Plans for a Nipomo medical marijuana dispensary will still move forward, dispensary representatives say, despite the project failing to garner community support at a local advisory board meeting this week.
The plans, proposed by Stephanie Kiel of Santa Cruz, are set to go before the San Luis Obispo County Planning Commission sometime in May.
The Nipomo Community Services District boardroom overflowed Monday night as around 50 community members crowded into the small conference room to protest or show support for the medical marijuana dispensary proposed for the outskirts of town.
Kiel’s proposed brick-and-mortar dispensary would operate out of a 2,500-square-foot space at 2122 Hutton Road.

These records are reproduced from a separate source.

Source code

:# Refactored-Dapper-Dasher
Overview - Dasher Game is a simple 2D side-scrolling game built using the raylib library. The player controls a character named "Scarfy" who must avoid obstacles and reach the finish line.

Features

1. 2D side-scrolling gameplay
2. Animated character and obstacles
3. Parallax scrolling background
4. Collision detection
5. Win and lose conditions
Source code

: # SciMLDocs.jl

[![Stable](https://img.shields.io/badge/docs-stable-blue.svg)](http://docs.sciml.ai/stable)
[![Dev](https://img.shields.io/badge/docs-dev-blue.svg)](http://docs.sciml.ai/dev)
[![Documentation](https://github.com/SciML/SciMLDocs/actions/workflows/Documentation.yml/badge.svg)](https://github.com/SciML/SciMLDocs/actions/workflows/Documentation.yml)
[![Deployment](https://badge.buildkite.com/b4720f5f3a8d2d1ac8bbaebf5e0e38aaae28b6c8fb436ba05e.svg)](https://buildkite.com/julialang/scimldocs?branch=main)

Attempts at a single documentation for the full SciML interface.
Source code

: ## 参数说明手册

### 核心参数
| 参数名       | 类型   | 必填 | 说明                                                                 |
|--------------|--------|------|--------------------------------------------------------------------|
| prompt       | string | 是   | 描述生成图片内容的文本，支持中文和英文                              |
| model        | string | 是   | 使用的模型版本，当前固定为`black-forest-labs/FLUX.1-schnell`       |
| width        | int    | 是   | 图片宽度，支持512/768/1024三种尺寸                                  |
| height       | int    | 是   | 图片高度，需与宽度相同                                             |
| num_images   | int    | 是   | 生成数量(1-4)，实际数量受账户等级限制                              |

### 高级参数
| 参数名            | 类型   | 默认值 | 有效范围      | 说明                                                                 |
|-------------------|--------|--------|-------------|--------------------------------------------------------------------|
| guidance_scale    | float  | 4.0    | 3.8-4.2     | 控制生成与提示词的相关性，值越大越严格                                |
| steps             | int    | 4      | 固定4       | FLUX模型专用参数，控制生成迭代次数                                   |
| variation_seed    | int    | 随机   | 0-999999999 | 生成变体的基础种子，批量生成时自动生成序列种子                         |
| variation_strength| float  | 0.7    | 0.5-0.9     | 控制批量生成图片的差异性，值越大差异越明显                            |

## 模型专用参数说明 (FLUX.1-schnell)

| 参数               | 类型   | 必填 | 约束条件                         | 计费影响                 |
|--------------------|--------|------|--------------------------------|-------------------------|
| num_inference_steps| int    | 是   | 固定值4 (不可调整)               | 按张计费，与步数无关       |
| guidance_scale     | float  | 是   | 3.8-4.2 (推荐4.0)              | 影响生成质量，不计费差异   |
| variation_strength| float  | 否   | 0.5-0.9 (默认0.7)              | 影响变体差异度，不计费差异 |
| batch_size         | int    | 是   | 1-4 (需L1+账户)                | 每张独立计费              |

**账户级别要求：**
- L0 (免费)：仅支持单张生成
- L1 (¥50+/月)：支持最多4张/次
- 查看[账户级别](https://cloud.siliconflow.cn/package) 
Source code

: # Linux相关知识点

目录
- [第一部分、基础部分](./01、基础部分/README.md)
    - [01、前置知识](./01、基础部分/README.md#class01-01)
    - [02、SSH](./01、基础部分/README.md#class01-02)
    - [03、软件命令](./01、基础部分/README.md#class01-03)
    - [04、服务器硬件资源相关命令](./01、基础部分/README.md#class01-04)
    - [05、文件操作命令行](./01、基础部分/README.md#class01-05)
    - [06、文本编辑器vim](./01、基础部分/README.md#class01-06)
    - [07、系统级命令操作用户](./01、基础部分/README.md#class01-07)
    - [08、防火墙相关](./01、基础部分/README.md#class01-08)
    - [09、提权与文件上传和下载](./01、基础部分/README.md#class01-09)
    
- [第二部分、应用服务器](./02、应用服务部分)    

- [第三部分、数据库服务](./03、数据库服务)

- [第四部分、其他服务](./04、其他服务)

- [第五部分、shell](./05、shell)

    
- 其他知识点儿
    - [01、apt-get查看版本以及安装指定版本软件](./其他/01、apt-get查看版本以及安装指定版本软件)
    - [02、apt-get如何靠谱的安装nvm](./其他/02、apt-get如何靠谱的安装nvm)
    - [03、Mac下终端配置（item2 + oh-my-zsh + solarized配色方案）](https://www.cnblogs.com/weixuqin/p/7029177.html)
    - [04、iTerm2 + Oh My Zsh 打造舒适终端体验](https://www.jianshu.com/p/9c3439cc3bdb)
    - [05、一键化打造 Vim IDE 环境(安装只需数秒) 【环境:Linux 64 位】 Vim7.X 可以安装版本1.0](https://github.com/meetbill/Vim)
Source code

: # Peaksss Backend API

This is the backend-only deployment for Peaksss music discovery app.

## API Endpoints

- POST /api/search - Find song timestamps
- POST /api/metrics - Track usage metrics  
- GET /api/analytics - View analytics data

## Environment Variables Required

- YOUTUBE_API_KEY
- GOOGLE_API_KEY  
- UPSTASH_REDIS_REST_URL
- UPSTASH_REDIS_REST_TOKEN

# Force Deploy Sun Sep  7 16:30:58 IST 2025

Kiel presented her plans for to the South County Advisory Council at its monthly meeting, asking for the council’s stamp of approval before the plans go before the San Luis Obispo County Planning Commission in May. Kiel currently runs a mobile marijuana dispensary service called Ethnobotanica Patients Cooperative out of Watsonville, Calif. Her business makes deliveries in Monterey and San Luis Obispo counties.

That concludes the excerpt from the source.